• **YOUR ASSIGNMENT**: In the entries below, the word "discordapp" appears on some lines. Copy each of those lines.

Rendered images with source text
-.-.-

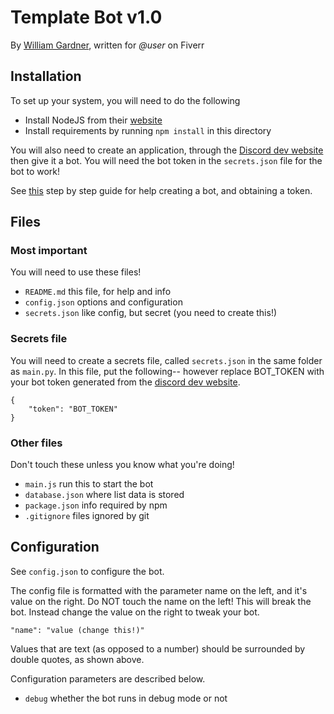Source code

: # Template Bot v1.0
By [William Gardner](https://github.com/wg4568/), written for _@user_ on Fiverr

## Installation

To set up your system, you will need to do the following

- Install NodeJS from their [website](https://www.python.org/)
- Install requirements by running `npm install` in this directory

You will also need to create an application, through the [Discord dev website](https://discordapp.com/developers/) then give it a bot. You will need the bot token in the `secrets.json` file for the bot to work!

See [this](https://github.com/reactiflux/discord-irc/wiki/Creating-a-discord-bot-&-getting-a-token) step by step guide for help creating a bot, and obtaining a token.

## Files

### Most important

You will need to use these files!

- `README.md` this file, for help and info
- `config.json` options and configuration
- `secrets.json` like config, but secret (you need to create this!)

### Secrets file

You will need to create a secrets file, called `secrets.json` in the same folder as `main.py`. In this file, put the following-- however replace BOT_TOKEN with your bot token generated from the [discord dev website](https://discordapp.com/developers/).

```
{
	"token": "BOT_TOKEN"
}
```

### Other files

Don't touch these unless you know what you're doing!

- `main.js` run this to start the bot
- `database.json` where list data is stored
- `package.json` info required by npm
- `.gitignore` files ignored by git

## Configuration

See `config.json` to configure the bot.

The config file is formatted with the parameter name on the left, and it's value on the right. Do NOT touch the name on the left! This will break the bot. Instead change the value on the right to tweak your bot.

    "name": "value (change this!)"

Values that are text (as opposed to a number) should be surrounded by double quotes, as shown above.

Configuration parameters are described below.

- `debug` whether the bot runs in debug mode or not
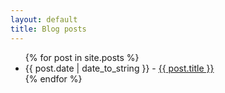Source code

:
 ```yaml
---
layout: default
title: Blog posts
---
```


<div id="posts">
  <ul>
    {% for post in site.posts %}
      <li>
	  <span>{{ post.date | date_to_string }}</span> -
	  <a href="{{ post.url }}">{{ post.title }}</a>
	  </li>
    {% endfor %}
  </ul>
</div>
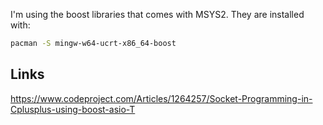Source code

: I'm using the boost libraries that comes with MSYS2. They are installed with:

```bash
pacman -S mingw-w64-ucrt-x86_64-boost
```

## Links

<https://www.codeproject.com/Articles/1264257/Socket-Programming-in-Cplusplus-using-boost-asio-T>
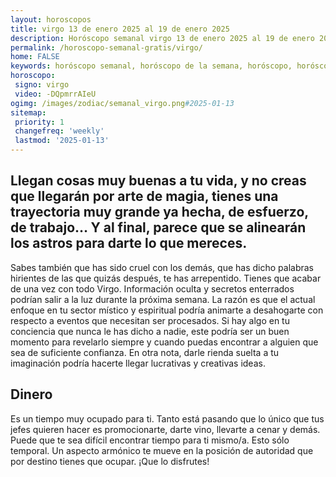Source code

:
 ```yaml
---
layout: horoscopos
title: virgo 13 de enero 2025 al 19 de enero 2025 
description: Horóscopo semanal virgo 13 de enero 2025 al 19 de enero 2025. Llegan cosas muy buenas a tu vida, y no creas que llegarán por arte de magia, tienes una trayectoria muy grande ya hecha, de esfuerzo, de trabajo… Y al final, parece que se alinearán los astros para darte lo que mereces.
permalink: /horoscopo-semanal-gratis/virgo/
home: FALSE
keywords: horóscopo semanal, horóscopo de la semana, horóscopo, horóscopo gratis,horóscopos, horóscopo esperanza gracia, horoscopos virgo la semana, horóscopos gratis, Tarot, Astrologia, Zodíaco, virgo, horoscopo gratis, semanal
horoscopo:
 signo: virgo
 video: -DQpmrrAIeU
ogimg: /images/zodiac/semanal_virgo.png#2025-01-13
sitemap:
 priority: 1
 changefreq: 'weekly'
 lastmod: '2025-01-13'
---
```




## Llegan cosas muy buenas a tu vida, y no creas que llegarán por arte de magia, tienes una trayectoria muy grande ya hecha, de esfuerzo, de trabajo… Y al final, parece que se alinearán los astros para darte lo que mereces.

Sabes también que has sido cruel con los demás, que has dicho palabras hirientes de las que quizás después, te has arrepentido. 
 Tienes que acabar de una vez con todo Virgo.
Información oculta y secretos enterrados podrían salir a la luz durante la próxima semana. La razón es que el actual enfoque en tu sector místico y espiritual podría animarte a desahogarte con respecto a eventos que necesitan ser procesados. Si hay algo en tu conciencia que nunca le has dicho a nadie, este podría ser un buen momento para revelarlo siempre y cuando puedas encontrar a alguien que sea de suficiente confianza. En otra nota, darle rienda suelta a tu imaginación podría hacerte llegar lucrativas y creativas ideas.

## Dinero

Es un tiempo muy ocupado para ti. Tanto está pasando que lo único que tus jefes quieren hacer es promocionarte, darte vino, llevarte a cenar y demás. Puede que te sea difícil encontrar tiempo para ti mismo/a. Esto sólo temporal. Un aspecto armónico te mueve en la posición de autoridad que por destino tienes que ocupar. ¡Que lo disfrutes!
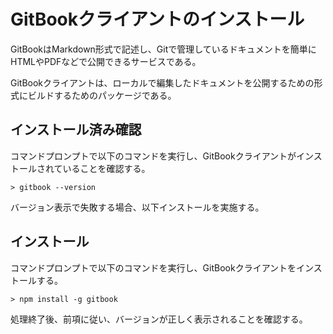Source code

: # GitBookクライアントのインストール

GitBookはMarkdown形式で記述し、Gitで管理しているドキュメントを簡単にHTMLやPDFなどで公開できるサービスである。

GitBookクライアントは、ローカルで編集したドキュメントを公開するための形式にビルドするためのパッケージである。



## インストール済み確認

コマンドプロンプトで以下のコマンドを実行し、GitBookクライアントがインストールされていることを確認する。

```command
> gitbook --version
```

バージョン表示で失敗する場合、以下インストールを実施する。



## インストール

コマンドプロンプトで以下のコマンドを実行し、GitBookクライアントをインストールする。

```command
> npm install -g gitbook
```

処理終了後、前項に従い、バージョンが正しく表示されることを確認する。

-.-.-

• **SOLUTION FOR THIS EXERCISE**:
You will also need to create an application, through the [Discord dev website](https://discordapp.com/developers/) then give it a bot. You will need the bot token in the `secrets.json` file for the bot to work!
You will need to create a secrets file, called `secrets.json` in the same folder as `main.py`. In this file, put the following-- however replace BOT_TOKEN with your bot token generated from the [discord dev website](https://discordapp.com/developers/).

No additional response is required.